I am using Oracle database capturing transactional data.
Table 1: The transaction data of users opening the survey form. A recipient with the email address could potentially open the survey form couple of times but did not fill in and submit. The same survey can be determined by the Survey_No.
INSERT INTO survey_open (SURVEY_NO,EMAIL,DATE) VALUES (1, john@email.com,5/21/2020);
INSERT INTO survey_open (SURVEY_NO,EMAIL,DATE) VALUES (1, john@email.com,5/19/2020);
INSERT INTO survey_open (SURVEY_NO,EMAIL,DATE) VALUES (1, john@email.com,5/10/2020);
INSERT INTO survey_open (SURVEY_NO,EMAIL,DATE) VALUES (1, john@email.com,5/3/2020);
INSERT INTO survey_open (SURVEY_NO,EMAIL,DATE) VALUES (1, john@email.com,5/1/2020);
INSERT INTO survey_open (SURVEY_NO,EMAIL,DATE) VALUES (2, john@email.com,3/1/2020);
INSERT INTO survey_open (SURVEY_NO,EMAIL,DATE) VALUES (2, john@email.com,3/3/2020);
INSERT INTO survey_open (SURVEY_NO,EMAIL,DATE) VALUES (3, john@email.com,2/1/2020);
Table 2: The transaction data of the users submitting the survey. They could resubmit their choices again and again. Again, the survey_no will give info on which survey the response was for.

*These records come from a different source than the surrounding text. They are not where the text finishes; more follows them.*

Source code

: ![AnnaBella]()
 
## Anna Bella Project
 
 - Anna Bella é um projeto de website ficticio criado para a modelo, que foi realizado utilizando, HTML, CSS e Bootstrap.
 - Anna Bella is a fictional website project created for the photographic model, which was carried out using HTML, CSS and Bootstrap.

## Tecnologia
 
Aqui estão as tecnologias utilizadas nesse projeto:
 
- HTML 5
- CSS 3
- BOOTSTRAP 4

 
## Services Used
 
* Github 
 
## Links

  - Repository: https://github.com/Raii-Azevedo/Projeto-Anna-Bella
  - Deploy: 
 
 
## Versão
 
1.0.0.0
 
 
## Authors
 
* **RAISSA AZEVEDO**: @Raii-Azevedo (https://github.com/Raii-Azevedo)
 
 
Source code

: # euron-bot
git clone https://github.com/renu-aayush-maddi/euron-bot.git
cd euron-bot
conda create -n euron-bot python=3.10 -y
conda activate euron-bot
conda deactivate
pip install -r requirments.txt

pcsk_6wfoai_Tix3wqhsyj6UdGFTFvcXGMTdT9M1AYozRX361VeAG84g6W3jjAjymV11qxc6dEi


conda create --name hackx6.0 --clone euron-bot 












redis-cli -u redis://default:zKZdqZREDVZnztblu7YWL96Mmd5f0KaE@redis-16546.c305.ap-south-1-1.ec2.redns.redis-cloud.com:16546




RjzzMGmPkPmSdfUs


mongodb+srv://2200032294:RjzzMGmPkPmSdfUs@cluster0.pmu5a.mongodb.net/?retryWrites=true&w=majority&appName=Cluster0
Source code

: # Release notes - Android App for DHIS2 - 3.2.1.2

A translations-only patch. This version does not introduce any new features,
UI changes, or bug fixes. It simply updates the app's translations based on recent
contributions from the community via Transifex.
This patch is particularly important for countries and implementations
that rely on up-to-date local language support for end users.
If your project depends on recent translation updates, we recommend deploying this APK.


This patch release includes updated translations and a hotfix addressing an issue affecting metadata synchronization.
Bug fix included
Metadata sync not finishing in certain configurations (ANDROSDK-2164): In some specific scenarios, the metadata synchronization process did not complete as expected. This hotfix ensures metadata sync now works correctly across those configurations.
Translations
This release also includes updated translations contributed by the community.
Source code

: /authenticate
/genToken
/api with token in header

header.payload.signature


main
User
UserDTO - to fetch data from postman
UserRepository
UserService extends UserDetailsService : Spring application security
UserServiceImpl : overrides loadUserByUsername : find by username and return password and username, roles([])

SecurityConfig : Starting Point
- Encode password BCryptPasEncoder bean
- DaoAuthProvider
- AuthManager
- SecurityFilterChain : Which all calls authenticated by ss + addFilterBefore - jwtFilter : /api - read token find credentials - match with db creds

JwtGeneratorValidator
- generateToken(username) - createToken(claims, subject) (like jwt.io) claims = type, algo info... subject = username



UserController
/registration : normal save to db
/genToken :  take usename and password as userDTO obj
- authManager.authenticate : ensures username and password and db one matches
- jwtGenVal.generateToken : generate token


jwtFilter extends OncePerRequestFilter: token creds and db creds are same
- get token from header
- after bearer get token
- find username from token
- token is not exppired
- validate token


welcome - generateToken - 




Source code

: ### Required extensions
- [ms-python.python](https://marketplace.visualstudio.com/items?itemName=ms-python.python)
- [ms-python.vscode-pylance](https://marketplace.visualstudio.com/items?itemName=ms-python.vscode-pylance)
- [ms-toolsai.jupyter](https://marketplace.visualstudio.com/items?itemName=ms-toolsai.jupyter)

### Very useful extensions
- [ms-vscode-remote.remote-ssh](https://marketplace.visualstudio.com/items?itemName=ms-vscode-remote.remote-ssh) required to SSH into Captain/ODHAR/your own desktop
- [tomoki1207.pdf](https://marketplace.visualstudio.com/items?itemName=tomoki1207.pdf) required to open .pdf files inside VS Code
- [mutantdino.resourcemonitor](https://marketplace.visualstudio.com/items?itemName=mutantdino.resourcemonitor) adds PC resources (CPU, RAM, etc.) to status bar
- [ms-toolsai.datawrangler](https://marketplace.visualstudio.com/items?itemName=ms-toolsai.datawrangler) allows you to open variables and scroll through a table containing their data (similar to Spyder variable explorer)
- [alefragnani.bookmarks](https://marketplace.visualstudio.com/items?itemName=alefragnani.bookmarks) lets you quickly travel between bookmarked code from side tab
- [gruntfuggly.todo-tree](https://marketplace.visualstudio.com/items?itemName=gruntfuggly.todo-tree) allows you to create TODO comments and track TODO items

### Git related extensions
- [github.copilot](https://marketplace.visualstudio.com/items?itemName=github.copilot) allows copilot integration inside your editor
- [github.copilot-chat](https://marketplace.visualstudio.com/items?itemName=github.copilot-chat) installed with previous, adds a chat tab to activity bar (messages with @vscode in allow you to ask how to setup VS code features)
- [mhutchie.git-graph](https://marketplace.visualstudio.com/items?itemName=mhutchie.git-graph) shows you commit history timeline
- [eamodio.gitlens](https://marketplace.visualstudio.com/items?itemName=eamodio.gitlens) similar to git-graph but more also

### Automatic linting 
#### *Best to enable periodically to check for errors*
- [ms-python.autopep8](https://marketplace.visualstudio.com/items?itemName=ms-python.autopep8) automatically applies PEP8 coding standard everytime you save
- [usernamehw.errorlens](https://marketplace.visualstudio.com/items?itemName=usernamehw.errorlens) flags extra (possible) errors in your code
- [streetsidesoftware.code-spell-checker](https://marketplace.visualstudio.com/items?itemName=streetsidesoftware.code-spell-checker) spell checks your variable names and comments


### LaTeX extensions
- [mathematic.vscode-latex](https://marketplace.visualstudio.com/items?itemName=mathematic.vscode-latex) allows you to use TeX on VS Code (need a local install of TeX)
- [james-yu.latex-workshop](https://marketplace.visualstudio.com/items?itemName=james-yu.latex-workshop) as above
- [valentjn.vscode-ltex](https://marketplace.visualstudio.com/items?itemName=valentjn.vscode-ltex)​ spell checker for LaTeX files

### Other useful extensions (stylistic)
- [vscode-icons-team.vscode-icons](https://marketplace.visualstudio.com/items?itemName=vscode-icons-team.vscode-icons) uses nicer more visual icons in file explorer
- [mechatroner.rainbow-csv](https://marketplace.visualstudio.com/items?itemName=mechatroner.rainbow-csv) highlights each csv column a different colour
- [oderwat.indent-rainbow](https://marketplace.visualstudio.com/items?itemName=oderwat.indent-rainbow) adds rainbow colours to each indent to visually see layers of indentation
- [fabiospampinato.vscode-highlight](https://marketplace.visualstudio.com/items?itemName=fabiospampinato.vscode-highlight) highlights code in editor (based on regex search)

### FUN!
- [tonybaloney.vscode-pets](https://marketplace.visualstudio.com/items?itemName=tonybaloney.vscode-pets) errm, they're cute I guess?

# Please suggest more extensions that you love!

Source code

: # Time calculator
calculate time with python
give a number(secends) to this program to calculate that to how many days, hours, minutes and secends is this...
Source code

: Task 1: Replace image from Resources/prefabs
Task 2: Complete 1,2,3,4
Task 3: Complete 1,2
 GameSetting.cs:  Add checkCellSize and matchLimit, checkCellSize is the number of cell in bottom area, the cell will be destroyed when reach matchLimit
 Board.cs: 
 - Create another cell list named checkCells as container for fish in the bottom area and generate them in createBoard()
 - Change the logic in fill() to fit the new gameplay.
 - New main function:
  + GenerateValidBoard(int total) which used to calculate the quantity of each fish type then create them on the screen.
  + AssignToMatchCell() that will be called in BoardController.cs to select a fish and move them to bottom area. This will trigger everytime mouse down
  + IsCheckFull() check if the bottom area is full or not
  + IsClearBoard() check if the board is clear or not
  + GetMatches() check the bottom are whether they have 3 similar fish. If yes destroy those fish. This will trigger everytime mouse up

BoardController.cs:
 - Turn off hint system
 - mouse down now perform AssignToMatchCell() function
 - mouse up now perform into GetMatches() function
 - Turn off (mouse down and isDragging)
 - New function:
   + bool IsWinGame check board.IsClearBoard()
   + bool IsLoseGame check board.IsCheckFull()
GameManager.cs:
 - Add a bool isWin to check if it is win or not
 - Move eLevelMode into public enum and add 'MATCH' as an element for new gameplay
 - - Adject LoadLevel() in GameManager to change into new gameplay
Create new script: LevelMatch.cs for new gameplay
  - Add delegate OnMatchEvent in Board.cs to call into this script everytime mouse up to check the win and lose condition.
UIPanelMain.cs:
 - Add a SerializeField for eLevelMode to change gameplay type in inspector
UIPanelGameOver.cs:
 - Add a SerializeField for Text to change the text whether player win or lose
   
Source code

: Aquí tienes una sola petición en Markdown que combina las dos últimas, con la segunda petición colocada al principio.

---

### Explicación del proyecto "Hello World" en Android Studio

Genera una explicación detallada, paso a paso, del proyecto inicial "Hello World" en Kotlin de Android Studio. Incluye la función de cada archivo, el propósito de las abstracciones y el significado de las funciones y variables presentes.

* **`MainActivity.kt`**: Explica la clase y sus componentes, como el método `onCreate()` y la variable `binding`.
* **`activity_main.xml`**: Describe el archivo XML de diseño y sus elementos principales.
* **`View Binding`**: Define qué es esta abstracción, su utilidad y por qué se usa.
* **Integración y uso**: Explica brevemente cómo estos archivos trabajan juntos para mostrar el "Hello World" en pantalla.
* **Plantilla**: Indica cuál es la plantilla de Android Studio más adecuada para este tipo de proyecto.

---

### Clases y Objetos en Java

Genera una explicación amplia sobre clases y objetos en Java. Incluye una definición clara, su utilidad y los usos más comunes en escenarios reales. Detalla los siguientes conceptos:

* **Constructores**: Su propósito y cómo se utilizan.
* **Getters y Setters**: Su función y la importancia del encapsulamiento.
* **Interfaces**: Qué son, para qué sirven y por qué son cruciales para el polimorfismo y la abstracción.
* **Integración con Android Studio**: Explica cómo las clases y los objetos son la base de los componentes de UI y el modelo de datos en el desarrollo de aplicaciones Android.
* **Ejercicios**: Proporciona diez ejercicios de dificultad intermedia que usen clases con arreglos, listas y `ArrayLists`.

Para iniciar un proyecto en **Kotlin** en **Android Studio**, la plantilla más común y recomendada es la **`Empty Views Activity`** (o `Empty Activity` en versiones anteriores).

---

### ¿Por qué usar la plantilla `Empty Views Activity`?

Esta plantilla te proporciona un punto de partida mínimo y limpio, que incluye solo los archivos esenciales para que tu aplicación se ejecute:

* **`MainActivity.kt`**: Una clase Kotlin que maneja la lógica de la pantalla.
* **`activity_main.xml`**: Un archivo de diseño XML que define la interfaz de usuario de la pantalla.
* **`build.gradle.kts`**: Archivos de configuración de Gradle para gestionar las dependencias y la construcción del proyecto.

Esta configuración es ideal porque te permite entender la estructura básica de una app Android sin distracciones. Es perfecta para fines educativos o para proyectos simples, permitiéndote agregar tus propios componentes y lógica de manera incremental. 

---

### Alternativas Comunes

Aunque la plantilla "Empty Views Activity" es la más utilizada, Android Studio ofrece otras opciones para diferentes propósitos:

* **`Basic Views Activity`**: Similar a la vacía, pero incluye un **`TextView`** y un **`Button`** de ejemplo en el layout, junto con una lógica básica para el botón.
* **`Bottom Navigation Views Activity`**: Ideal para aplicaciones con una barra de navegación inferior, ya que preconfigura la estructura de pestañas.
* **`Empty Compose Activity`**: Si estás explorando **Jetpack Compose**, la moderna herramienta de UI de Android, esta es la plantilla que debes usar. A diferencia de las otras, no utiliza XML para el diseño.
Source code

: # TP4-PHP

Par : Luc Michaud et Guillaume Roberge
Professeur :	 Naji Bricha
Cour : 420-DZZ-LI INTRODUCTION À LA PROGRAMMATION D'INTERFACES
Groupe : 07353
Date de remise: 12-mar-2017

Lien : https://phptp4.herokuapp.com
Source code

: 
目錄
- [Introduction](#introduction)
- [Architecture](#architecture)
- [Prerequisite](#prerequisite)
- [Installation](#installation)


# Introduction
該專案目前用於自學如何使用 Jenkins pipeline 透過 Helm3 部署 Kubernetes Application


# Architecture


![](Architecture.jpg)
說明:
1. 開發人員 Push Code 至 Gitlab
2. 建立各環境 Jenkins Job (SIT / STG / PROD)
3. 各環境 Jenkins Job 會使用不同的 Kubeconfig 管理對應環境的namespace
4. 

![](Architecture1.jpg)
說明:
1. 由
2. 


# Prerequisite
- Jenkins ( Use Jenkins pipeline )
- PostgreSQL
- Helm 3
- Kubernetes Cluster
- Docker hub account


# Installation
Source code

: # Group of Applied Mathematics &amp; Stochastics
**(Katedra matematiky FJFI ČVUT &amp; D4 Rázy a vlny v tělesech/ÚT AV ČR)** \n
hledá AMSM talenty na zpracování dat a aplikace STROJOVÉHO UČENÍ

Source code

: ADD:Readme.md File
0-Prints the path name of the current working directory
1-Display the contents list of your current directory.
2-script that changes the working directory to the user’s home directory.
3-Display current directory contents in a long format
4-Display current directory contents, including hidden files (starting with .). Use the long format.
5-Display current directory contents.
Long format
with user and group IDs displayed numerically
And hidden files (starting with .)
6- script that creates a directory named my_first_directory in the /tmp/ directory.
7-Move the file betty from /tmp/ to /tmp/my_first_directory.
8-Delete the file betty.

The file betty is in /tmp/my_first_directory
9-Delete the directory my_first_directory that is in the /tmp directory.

INSERT INTO survey_fill (SURVEY_NO,EMAIL,DATE) VALUES (1, john@email.com,5/21/2020);
INSERT INTO survey_fill (SURVEY_NO,EMAIL,DATE) VALUES (1, john@email.com,5/15/2020);
INSERT INTO survey_fill (SURVEY_NO,EMAIL,DATE) VALUES (1, john@email.com,5/15/2020);
INSERT INTO survey_fill (SURVEY_NO,EMAIL,DATE) VALUES (1, john@email.com,5/15/2020);
INSERT INTO survey_fill (SURVEY_NO,EMAIL,DATE) VALUES (2, john@email.com,3/15/2020);
INSERT INTO survey_fill (SURVEY_NO,EMAIL,DATE) VALUES (2, john@email.com,3/15/2020);
INSERT INTO survey_fill (SURVEY_NO,EMAIL,DATE) VALUES (2, john@email.com,3/15/2020);
INSERT INTO survey_fill (SURVEY_NO,EMAIL,DATE) VALUES (3, john@email.com,3/1/2020);
The expected output that i am trying to get is to form a table that joins up the above two tables based on the nearest date that makes sense as a proxy to join. Which of the transaction on the survey_open table get tagged with a filled_date is not that important. Since the survey_id and email is many to many, i do not want to form a cross join.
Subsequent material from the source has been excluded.